La société LTE Construction s’est vue assigner des rappels de TVA déductible et des amendes fondés sur des factures établies par quatre sous-traitants que l’administration a regardées comme des factures de complaisance. Pour retenir cette qualification et estimer que la société requérante le savait ou aurait dû le savoir, le service s’est fondé, notamment, sur le contenu des dossiers de sous-traitance de la société LTE Construction, consultés auprès de l’autorité judiciaire et sur les éléments recueillis lors des vérifications de comptabilité de ces quatre sous-traitants. Au cours de la procédure d’imposition, la société requérante a demandé à l’administration de lui adresser les éléments recueillis à l’occasion de l’ensemble des investigations menées auprès de tiers. Le service lui a communiqué, entre autres, les éléments consultés auprès de l’autorité judiciaire et des extraits des propositions de rectification adressées aux quatre sous-traitants, portant seulement sur la présentation des sociétés, leurs effectifs, le respect de leurs obligations fiscales, le déroulement des opérations de contrôle et les moyens d’investigation mis en œuvre par le service.

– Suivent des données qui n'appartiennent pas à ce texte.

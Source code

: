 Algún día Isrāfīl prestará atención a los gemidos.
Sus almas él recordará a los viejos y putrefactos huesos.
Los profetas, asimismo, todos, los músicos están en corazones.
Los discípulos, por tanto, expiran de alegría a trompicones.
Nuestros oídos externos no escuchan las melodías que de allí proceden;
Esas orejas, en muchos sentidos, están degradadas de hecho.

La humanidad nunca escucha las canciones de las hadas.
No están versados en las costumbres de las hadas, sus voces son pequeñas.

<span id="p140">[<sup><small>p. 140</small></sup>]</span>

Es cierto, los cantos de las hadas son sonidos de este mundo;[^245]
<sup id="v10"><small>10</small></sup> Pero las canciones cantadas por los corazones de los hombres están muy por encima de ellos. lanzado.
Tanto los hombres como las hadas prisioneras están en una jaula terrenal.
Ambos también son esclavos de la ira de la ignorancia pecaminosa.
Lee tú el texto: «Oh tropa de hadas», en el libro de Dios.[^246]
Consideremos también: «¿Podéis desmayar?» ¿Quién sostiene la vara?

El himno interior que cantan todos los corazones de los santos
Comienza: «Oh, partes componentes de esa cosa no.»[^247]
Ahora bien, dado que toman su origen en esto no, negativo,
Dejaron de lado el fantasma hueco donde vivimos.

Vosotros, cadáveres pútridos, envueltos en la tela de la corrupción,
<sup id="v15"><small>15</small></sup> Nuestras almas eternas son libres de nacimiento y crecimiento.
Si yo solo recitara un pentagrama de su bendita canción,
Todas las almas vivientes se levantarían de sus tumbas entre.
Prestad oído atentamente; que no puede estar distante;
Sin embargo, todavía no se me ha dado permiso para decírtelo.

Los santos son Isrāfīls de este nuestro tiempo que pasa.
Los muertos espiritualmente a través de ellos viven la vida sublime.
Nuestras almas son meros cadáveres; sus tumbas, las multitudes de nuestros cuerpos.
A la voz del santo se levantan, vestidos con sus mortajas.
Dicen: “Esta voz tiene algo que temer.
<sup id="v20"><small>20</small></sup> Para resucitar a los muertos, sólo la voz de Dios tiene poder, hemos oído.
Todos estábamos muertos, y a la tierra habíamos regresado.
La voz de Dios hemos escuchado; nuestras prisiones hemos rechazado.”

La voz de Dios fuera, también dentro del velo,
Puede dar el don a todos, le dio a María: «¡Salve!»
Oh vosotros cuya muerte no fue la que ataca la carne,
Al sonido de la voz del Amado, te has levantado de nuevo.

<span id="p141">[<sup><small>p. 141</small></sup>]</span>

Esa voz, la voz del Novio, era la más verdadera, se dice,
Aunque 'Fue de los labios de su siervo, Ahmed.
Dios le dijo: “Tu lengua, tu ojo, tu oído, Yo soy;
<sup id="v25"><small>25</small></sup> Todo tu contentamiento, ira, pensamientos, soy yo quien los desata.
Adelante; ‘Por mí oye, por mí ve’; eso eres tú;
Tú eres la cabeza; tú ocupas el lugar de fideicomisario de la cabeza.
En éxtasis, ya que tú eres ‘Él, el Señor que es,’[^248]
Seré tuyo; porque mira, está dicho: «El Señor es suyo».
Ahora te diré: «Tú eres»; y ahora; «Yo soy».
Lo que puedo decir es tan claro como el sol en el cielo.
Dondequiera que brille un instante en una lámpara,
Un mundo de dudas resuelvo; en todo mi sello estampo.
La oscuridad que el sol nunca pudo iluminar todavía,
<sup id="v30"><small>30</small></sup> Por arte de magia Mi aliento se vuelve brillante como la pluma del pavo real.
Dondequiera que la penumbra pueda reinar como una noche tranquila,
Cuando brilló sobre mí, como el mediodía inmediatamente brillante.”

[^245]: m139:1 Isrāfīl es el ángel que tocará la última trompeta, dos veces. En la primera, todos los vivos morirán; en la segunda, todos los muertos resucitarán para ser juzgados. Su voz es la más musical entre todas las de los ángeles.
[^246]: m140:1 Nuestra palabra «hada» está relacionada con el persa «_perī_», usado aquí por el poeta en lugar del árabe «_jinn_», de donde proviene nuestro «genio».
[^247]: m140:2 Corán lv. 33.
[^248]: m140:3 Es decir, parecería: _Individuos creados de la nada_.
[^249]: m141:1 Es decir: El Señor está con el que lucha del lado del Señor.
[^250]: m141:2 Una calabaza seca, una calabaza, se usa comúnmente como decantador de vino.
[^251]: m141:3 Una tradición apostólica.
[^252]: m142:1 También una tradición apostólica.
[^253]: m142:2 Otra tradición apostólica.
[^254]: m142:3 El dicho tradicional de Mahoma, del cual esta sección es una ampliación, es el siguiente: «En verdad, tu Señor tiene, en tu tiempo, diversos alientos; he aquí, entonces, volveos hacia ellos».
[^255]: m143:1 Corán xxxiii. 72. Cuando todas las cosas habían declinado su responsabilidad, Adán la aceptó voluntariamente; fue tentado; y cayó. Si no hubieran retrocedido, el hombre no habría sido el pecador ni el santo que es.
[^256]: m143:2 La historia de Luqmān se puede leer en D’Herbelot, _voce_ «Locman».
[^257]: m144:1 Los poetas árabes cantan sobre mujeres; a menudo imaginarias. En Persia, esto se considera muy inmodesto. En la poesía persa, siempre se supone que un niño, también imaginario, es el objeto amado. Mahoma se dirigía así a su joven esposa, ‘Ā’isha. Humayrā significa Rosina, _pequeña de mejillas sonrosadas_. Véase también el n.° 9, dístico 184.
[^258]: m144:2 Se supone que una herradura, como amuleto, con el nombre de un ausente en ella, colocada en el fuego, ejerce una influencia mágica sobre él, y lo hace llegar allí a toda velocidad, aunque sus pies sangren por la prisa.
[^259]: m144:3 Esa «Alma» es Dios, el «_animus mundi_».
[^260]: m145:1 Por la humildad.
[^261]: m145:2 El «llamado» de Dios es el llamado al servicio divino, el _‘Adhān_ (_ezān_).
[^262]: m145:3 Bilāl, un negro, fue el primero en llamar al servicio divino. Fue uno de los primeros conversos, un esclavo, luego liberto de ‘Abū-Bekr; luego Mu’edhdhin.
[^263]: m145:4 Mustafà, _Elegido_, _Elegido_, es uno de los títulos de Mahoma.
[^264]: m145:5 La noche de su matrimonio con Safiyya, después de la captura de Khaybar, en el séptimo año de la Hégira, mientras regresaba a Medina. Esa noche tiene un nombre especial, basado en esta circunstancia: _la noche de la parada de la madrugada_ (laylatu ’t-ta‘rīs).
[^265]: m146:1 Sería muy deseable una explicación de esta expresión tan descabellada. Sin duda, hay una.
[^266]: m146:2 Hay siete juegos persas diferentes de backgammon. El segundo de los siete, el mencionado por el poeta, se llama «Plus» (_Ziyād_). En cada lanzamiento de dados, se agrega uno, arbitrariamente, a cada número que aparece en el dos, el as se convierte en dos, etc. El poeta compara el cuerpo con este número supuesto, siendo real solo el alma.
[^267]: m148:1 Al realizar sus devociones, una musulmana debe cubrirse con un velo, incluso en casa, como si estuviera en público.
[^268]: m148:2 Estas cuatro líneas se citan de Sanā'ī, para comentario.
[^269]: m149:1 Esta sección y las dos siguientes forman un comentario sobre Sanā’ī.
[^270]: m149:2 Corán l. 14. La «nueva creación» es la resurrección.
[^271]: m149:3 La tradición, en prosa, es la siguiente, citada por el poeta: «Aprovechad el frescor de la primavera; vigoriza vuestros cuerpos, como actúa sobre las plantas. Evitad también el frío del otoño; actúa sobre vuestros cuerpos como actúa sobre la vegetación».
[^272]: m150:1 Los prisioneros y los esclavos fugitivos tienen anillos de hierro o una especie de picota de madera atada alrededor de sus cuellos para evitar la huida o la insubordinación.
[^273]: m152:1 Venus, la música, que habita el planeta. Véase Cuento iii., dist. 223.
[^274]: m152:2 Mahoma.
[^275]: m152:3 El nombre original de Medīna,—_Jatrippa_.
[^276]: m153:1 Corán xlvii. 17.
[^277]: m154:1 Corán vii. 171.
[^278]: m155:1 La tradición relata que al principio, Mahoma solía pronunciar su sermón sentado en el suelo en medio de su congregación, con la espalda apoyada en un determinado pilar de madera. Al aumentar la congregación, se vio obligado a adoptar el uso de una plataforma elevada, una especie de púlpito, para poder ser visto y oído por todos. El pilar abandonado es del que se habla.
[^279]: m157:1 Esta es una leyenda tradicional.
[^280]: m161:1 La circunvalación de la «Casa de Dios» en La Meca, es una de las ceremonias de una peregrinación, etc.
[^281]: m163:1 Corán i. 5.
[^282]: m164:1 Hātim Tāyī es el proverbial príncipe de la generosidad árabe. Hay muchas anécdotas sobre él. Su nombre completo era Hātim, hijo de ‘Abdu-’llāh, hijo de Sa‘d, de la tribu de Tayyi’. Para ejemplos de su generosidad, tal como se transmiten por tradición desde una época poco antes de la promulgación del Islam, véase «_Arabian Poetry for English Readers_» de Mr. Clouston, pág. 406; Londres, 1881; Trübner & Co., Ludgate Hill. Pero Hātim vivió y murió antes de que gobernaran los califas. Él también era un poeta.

Compte tenu de la nature et des motifs des rappels et amendes contestés, la formation de jugement a estimé qu’en ne communiquant pas à la société LTE Construction ces propositions de rectification dans leur intégralité, l’administration a privé l’intéressée d’accéder à des éléments qui auraient été de nature à lui permettre de se défendre utilement. Dans ces conditions et alors que l’administration n’a fait état d’aucune circonstance l’ayant empêchée, éventuellement après occultation d’informations couvertes par le secret professionnel, de communiquer l’intégralité de ces propositions de rectification, la formation de jugement a déchargé la société requérante de la totalité des rappels et amendes en cause pour méconnaissance de l’article 47 de la Charte des droits fondamentaux de l’Union européenne.
TA de Versailles, 21 janvier 2021, n°1806132, Société LTE Construction.